Why deal values could reach record highs in 2013

As a business owner, there will be a variety of possible reasons for the eventual exit from your company, whether it be health, retirement, competition or many more. A question we face more than any other as company exit specialists is “what is my company worth?”. Well, the facts are that the answer to this question is affected by a vast number of external influences which all play their part in determining the peaks and troughs within the M&A industry life cycle.

Historically, M&A industry life cycles generally span six or seven years and as a fairly volatile market, peaks and troughs tend to be separated by three or four years. The last industry peak was experienced in 2006/7 and the last trough being in 2009/10, which would suggest that the industry is due to peak again over the next year or so.

With the M&A industry life cycle suggesting that a peak is due, there are several other factors which are also strongly suggesting that the industry is set to experience increased levels of deal activity and high deal values. What is more, we feel that the industry is not just due to peak, we feel that the coming year or so could see historic levels of deals values.

The primary reasoning for our confidence regarding deal values is demand. Demand for mid-market companies is set to soar through 2013 and into 2014 due to a number of reasons, one being the huge levels of cash available to investors within the private equity industry. Since the collapse in confidence from 2010 onwards, private equity organizations have been reluctant to part with capital due to uncertain conditions. 2012 went some way to relieving the uncertainty surrounding the industry and the foundations are now firmly set for private equity investors to enter the market full throttle armed with record sums of capital.

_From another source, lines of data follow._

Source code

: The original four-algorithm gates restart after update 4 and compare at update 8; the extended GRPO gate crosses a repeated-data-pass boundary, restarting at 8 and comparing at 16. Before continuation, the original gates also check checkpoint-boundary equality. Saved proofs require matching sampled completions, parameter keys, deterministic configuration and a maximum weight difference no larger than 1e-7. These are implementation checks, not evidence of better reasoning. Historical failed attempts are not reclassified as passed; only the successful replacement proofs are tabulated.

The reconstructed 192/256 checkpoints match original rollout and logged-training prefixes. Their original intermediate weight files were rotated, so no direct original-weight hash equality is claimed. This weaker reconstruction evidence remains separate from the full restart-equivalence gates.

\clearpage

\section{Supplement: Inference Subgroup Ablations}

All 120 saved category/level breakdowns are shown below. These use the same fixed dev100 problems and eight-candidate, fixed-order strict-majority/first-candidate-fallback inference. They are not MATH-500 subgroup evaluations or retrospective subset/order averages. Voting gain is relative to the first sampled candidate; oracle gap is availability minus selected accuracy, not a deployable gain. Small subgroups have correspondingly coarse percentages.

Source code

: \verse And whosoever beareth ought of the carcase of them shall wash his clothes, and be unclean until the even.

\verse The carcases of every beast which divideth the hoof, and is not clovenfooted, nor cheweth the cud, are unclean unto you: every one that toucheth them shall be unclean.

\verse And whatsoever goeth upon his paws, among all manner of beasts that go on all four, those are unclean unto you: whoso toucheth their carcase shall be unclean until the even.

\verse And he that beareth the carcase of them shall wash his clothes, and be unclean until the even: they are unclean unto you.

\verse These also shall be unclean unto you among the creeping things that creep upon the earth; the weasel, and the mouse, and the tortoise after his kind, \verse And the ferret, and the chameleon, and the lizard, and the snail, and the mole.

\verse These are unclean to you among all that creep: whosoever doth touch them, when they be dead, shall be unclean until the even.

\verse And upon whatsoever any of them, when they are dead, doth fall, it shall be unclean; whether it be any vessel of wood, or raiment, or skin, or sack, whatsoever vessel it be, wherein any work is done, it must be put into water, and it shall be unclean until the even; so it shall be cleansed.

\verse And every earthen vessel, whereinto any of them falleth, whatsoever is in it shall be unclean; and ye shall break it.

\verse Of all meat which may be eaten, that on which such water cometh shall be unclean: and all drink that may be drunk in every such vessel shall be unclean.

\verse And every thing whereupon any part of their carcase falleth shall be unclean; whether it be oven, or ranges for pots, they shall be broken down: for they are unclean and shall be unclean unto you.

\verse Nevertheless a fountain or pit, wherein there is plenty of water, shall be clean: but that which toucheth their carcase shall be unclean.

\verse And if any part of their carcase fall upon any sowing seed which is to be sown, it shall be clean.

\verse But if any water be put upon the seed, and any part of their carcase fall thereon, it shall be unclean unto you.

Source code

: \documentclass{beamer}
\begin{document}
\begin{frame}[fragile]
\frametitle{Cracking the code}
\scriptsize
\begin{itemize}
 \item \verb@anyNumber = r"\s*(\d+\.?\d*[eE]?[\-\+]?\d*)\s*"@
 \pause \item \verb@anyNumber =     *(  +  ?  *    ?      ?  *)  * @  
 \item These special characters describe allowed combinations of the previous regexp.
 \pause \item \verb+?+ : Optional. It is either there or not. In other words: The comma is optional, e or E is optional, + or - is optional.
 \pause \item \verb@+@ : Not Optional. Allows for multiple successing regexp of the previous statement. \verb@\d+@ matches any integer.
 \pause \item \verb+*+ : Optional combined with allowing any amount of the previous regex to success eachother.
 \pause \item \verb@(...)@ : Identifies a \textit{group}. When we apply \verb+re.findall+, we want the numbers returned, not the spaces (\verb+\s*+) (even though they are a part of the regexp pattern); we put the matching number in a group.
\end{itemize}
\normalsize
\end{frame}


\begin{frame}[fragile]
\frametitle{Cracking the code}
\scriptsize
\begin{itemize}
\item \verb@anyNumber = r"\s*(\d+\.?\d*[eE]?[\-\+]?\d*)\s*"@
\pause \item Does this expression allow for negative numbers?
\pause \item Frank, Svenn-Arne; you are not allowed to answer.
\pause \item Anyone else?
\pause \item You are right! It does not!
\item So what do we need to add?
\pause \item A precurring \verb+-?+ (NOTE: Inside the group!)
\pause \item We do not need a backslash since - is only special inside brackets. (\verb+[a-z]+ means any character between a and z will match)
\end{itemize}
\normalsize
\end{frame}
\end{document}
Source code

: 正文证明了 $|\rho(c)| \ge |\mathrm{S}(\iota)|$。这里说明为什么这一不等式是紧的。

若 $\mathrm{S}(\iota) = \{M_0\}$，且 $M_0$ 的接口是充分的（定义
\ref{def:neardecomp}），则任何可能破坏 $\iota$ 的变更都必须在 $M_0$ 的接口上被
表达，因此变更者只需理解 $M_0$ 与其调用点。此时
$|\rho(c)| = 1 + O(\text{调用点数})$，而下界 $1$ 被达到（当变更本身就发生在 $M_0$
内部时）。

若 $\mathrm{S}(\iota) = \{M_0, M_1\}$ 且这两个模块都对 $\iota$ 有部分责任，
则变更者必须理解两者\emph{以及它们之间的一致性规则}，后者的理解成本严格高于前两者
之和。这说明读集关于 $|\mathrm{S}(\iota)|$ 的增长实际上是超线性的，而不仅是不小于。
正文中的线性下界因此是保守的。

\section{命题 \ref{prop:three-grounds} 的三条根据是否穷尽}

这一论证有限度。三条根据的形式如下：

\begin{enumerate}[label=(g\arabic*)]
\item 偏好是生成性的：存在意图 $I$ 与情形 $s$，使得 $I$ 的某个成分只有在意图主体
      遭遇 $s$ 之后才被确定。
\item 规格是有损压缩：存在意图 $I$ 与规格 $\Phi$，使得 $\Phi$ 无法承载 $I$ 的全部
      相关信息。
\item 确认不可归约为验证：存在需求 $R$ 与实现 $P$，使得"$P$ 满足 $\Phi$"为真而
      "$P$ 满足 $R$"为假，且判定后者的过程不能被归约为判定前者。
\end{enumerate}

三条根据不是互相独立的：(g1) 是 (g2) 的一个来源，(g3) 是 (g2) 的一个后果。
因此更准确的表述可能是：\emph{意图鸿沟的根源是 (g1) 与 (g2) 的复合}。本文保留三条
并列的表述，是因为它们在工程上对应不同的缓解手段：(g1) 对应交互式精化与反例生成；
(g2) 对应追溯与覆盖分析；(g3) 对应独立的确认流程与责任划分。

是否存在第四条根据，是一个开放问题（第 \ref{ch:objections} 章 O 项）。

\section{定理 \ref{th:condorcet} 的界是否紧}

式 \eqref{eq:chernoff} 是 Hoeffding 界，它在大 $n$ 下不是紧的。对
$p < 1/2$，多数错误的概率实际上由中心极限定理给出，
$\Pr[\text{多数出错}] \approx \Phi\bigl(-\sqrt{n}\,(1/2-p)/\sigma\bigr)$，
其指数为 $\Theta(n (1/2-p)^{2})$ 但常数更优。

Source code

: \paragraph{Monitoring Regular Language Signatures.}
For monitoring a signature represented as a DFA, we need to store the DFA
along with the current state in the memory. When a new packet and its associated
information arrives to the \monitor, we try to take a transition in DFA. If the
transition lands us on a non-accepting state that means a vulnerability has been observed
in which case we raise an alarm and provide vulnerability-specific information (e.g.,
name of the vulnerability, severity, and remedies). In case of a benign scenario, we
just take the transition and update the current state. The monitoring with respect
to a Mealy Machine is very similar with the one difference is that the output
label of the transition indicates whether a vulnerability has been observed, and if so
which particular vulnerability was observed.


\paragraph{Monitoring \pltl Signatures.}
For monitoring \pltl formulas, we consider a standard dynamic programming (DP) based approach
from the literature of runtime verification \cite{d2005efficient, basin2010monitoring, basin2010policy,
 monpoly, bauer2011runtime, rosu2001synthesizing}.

Additionally, with interest rates remaining at record low levels corporate companies are also benefitting from readily available capital in order to fund their acquisitive growth strategies. Acquisitions are currently being favored over operational development when it comes to growth of companies as it is seen as more time and cost efficient to buy in another companies operations rather than further develop their own. Available cash coupled with the enhanced desire to grow through acquisitions and benefit on current favorable market conditions has caused a significant increase in demand for lower middle market companies.

The high levels of demand from both private equity and corporate acquirers is creating a competitive atmosphere which is currently driving deal values far above industry norms. With demand set to rise steadily through 2013 it is more than likely that we are due to experience a record year within the M&A market, particularly within the lower middle market.